Important generalizations may be made. Notably, spin polarization effects may be introduced for the fragment A–X–B, as well as spin-orbit coupling. In particular, if this latter contribution remains small, the formalism may be slightly altered through a perturbation expansion, the zeroth-order orbitals being replaced by new magnetic orbitals, taking into account the spin-orbit perturbation.

This work has previously been conducted by Moriya, but he used Anderson’s theory as a starting point [33,34]. As a result, one can say that the Dzialoshinskii coupling is a “close parent” of the superexchange coupling [35,36]. Moriya has notably determined the crystal symmetries that must be fulfilled for favoring the establishment of an antisymmetric spin coupling. More recently, Katsnelson et al. also used Anderson’s theory and an exact perturbation expansion of the total energy of weak ferromagnets showing a canted spin structure, with the unique assumption of local Hubbard-type interactions.
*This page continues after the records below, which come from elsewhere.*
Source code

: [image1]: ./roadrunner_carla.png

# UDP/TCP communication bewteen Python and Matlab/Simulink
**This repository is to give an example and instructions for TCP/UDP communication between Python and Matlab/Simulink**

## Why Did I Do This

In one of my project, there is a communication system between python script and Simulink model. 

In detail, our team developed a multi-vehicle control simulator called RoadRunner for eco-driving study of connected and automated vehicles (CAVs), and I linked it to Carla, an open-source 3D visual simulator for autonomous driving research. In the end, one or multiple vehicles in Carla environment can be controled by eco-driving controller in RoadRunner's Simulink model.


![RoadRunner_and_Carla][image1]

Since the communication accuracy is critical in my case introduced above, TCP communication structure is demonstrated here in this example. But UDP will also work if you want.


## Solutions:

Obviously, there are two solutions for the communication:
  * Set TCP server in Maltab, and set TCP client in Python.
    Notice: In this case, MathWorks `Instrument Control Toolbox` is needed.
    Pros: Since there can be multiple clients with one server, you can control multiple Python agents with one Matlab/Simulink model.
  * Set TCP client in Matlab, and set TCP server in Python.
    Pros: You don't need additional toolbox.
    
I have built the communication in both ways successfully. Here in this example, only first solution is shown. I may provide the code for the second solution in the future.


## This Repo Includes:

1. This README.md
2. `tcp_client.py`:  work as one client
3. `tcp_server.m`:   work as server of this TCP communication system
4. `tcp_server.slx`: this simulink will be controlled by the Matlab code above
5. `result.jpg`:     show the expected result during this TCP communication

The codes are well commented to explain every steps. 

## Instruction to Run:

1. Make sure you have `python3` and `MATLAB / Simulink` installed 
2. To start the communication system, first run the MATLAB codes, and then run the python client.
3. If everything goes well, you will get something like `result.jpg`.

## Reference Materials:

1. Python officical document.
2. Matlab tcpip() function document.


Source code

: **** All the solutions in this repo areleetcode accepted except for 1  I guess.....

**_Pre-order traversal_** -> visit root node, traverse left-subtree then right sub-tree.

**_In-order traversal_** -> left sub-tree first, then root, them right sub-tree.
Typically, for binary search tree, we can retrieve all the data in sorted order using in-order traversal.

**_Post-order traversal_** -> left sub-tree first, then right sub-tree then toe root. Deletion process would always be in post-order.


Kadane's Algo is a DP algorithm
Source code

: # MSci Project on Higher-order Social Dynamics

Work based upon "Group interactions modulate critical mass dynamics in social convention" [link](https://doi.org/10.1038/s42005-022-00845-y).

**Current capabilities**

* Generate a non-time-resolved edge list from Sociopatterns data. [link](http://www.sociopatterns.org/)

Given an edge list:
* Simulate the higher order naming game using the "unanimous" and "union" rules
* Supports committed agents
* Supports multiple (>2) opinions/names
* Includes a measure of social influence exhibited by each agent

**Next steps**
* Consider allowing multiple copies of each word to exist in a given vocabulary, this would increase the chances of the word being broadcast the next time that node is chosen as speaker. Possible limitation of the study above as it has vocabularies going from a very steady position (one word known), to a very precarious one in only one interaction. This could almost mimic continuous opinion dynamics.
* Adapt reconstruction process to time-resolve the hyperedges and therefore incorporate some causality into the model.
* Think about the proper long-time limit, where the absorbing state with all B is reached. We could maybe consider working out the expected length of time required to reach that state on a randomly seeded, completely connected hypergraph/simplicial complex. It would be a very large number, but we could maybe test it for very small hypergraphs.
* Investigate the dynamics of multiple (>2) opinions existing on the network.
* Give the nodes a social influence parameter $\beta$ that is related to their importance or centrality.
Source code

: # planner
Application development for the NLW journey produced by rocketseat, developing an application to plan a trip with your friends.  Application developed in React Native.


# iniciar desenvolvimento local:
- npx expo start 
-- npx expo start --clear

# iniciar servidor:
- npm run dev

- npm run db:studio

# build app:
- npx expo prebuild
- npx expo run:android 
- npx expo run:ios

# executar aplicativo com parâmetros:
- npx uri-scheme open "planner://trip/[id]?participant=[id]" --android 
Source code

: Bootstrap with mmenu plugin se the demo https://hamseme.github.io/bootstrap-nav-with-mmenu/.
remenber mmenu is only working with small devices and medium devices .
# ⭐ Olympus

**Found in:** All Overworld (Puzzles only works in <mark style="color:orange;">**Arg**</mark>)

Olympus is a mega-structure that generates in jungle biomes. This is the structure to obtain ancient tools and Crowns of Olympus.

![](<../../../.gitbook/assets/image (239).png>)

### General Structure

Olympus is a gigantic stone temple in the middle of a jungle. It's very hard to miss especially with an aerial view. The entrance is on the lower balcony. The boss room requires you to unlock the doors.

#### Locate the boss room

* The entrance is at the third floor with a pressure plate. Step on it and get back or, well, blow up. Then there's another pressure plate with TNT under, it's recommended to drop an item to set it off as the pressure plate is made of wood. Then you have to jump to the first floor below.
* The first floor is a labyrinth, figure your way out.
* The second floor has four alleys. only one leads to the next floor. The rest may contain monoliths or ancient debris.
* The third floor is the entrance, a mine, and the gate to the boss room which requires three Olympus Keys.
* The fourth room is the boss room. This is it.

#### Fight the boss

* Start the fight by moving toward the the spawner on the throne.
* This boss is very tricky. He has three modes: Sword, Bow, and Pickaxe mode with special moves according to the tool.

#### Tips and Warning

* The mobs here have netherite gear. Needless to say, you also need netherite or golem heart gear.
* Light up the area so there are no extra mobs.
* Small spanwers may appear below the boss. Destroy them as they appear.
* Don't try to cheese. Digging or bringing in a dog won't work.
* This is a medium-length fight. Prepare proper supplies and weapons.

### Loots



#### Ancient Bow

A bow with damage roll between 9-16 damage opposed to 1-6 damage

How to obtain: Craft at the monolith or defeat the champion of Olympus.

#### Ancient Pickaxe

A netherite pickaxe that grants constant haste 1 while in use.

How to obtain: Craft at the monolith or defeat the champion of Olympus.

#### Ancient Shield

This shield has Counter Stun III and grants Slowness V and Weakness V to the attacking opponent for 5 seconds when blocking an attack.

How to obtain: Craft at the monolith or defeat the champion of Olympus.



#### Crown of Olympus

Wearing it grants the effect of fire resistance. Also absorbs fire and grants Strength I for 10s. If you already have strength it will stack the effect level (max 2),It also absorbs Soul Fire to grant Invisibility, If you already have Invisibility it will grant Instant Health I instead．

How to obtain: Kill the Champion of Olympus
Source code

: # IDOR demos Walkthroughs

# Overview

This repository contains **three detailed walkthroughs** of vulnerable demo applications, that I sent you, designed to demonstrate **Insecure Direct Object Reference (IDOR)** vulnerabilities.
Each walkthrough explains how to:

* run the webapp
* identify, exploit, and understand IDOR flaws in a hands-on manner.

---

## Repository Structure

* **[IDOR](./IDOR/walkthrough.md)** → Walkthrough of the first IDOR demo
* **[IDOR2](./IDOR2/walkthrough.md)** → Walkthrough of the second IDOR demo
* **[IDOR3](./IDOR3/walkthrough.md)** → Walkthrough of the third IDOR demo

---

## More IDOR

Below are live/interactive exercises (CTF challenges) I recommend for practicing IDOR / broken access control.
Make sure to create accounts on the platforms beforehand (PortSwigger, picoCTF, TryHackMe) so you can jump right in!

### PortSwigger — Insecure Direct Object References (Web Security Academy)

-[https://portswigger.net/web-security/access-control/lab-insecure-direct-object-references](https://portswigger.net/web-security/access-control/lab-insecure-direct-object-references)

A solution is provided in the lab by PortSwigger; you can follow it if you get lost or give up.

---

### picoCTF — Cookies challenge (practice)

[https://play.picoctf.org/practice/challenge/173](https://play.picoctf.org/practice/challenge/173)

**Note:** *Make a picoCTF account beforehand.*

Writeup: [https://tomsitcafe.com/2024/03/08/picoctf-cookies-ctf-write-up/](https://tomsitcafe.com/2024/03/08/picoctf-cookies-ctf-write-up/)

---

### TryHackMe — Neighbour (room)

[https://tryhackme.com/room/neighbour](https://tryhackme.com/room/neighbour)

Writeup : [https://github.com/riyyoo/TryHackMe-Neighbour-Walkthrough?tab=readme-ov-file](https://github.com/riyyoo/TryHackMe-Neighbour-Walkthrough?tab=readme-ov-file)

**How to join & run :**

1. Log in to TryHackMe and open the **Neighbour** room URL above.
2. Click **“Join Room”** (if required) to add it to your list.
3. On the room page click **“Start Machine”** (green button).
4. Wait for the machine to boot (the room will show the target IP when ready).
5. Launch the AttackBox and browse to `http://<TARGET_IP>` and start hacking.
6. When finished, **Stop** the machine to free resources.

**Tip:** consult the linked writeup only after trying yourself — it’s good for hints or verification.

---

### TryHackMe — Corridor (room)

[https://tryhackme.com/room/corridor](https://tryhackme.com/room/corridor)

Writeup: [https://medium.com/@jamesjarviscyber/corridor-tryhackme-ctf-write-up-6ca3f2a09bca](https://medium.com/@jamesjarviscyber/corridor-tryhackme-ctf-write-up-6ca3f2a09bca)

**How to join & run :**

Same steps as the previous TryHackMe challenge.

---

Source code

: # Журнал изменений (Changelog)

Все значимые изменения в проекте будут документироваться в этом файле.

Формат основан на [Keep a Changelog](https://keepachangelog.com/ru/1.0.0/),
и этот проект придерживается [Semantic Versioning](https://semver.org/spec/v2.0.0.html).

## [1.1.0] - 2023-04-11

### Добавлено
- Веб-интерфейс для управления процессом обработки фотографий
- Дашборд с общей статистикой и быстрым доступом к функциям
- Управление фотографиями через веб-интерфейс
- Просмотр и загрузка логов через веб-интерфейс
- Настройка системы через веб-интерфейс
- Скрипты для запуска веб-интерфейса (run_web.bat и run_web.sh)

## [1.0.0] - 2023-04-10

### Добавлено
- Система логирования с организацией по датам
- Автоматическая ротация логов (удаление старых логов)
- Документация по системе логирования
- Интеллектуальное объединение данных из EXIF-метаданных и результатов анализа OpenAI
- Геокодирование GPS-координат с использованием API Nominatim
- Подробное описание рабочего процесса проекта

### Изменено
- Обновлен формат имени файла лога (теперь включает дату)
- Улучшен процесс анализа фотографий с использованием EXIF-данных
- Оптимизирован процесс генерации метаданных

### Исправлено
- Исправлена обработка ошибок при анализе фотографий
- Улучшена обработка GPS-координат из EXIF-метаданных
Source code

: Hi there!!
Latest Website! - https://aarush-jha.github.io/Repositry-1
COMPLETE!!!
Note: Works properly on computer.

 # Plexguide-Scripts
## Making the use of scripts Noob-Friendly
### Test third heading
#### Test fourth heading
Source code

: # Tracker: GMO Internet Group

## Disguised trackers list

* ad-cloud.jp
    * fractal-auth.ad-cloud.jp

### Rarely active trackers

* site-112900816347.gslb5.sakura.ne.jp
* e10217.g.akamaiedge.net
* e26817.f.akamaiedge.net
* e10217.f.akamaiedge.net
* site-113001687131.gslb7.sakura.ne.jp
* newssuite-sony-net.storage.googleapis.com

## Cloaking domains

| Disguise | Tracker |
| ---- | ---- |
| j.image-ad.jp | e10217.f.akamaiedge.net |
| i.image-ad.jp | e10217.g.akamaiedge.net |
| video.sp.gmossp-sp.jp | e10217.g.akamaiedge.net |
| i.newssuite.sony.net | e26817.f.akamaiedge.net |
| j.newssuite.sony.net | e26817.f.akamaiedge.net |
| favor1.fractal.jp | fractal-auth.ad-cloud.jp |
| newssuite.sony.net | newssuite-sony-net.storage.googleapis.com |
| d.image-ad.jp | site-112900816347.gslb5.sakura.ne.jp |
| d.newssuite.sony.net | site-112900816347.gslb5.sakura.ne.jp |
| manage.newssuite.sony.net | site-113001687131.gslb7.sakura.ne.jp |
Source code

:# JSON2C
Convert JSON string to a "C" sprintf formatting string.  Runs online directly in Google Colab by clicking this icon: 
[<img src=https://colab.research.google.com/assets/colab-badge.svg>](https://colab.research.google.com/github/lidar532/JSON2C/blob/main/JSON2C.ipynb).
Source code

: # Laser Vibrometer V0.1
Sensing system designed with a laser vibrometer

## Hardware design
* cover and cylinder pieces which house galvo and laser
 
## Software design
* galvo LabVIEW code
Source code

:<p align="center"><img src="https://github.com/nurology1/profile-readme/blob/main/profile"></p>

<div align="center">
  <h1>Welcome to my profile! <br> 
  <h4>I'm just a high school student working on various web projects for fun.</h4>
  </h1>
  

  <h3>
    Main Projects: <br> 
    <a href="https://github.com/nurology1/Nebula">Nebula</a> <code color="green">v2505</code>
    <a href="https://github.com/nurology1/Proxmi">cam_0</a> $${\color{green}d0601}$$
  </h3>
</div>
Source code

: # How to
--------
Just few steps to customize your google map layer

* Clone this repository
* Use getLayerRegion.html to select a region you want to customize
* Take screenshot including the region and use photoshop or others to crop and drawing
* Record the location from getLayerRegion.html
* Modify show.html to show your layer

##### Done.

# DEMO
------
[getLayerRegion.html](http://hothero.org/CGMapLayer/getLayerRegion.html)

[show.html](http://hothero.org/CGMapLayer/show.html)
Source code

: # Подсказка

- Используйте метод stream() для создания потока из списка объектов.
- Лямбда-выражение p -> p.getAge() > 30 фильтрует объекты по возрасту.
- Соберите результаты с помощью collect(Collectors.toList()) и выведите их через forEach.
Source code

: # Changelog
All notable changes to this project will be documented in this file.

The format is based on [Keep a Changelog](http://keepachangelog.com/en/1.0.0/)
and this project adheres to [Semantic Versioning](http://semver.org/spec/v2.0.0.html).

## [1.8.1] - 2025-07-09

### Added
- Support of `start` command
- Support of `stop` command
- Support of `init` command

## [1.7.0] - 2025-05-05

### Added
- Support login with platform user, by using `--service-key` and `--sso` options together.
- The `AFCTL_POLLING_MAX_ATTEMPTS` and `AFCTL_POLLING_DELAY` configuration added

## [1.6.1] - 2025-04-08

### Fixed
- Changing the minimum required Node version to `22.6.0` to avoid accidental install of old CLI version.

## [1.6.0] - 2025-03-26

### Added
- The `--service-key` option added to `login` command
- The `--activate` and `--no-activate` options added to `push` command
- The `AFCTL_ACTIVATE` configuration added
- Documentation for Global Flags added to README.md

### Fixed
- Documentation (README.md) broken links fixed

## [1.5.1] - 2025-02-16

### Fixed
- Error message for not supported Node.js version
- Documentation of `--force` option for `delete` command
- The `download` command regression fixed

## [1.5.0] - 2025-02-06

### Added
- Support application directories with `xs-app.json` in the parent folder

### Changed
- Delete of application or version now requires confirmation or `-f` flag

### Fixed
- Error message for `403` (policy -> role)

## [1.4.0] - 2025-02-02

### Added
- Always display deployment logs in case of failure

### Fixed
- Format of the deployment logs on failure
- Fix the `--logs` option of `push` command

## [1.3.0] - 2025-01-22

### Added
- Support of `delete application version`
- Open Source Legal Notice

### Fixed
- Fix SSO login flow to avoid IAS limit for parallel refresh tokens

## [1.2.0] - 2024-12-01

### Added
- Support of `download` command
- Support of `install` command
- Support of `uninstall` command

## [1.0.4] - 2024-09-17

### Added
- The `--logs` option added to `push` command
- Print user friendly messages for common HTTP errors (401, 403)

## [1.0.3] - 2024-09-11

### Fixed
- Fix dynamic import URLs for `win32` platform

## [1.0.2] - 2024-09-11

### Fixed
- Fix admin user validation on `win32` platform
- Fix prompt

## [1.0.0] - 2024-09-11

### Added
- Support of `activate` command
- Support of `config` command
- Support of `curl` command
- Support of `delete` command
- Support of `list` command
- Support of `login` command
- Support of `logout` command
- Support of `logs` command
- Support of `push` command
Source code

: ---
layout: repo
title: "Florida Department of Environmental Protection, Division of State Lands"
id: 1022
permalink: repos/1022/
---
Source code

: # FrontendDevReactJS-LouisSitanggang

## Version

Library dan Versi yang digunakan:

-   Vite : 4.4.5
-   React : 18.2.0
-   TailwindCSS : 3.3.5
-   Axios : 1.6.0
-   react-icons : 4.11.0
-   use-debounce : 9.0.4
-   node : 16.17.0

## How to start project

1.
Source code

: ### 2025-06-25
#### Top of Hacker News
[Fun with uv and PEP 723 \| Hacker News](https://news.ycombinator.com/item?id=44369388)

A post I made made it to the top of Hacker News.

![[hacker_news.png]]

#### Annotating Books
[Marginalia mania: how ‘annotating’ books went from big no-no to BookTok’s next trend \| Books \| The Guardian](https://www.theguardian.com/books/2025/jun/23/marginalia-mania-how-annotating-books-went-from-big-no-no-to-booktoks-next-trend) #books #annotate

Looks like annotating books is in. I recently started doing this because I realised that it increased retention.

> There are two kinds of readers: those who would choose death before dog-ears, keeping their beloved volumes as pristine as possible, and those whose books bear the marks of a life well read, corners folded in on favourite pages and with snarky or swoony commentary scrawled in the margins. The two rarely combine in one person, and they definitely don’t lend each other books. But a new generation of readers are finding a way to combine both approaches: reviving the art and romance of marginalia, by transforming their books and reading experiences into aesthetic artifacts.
This allows the expression of the modulus of the Dzialoshinskii–Moriya vector, with a natural separation into spin and orbital contributions [37]. However, these models do not take into account all the key molecular integrals detailed in this paper or allow the expression of superexchange energy J exactly.

The most important key point concerns the possible generalization of our formalism to any kind of molecule or polyatomic ion, opening the possibility of exact calculations of exchange couplings in real molecules such as polymers or biopolymers. It is a promising and important field of research in biology. Finally, the exact knowledge of the energy spectrum may allow others to interpret the experiences of photomagnetism that have recently been published, concerning ions Mo(IV) and W(IV) [38].